What the task asks
Could you copy every line of the data that contains "false"?

++++ Material supplied

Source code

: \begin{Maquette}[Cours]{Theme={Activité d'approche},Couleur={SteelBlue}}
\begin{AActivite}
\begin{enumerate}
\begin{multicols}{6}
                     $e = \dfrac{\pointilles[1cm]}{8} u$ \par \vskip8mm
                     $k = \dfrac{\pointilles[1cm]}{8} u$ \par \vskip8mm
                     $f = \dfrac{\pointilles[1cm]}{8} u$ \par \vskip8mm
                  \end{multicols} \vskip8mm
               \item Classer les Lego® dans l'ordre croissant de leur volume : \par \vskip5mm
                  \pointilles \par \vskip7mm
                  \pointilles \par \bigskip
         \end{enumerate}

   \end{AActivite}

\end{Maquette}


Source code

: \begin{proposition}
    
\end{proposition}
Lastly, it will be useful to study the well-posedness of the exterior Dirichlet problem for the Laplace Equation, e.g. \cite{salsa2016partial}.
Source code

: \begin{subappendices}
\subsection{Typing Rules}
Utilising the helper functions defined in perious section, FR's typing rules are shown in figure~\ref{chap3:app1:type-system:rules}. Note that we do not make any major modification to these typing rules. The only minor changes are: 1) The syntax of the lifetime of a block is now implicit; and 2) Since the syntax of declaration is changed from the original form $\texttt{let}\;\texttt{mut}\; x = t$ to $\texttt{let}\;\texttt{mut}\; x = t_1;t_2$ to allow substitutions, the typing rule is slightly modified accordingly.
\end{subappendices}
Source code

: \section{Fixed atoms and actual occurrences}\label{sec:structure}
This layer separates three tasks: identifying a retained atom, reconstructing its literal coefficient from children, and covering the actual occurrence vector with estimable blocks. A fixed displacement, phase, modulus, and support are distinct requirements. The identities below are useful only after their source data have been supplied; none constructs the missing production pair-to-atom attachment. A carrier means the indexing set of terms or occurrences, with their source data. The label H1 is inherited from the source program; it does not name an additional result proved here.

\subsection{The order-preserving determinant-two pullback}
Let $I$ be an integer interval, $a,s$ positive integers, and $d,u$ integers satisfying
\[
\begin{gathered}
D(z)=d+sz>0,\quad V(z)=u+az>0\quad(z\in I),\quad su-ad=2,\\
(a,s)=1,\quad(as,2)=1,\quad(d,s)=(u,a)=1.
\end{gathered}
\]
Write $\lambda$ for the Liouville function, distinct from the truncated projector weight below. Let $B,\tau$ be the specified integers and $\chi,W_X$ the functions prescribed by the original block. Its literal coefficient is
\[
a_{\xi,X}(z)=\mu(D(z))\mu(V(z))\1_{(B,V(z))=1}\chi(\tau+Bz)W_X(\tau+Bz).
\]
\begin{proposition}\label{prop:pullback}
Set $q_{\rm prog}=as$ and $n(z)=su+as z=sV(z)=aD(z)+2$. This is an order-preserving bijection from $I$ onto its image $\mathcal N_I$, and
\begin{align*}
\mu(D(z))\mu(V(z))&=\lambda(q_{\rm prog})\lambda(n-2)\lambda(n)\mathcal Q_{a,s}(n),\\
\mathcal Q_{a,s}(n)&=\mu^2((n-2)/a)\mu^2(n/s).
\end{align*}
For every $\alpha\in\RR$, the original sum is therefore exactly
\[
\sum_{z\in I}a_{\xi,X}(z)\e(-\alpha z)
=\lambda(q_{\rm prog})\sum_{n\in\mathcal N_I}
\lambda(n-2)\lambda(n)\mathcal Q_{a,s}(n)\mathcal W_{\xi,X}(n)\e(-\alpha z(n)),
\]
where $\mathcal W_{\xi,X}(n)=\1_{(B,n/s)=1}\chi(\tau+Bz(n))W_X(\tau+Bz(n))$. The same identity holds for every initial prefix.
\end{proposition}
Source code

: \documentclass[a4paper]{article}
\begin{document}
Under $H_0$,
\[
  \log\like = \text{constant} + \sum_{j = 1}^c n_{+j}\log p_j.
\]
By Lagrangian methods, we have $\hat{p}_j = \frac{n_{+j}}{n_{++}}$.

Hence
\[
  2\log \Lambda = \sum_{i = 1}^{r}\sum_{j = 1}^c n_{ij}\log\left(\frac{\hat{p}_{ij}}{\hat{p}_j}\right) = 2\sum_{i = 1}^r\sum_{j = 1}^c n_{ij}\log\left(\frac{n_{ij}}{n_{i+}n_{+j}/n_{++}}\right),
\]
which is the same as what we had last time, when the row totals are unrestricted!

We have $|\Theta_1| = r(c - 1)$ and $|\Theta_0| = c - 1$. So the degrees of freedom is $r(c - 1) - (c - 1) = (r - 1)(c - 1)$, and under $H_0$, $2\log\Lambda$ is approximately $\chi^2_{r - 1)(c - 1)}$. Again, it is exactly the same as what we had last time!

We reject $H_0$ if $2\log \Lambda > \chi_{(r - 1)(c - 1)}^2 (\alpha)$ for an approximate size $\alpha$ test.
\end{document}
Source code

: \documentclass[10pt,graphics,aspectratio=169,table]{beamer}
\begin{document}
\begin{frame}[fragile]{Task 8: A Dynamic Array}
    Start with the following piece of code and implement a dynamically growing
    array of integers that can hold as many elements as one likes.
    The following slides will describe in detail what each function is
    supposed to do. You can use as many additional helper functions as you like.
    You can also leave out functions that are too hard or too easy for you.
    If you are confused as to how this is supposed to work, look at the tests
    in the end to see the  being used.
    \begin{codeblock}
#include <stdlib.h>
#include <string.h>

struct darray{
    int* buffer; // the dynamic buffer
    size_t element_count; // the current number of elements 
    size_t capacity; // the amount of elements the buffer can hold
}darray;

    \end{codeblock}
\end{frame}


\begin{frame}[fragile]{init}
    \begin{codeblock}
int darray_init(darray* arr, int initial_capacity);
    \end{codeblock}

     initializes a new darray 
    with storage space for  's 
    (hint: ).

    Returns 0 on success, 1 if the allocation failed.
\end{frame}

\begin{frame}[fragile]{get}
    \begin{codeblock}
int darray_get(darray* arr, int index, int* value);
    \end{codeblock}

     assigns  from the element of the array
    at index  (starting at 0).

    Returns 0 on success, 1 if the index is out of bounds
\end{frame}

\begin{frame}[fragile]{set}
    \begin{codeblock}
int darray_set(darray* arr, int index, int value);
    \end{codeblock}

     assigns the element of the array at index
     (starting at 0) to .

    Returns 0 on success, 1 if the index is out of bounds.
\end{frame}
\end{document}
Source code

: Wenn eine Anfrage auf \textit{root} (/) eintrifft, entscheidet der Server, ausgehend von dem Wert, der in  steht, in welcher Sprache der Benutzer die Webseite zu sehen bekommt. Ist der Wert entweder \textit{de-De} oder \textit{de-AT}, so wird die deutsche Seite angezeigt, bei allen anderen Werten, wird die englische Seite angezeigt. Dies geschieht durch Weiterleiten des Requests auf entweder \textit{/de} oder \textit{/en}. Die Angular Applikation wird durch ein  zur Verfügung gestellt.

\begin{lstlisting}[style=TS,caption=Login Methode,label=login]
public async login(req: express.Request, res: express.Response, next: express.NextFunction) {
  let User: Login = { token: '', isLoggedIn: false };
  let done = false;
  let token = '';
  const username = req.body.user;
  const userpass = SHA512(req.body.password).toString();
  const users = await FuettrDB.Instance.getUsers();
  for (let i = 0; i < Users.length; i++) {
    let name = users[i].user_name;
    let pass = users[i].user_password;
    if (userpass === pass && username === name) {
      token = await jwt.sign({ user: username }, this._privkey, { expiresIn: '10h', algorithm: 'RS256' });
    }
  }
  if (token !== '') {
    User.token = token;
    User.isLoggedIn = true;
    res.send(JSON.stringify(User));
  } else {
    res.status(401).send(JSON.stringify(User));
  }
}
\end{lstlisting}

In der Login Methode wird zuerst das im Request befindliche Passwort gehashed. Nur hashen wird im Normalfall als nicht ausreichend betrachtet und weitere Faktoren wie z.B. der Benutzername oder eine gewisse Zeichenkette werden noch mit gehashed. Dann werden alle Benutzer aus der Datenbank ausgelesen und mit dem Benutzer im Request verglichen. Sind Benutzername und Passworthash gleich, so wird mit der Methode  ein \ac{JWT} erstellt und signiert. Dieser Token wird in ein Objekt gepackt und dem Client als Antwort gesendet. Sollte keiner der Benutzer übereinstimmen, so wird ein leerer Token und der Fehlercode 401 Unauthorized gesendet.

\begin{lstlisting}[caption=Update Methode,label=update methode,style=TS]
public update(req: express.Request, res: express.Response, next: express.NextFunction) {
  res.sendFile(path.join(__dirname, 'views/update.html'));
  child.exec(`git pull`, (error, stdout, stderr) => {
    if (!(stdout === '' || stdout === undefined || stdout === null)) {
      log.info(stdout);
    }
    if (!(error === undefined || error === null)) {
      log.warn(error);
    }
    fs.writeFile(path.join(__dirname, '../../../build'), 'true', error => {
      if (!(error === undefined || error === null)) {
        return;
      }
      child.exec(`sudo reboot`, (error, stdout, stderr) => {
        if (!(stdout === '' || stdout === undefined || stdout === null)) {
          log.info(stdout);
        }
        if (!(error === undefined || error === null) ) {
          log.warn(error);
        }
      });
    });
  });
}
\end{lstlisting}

++++++++

Completed task
  let User: Login = { token: '', isLoggedIn: false };
  let done = false;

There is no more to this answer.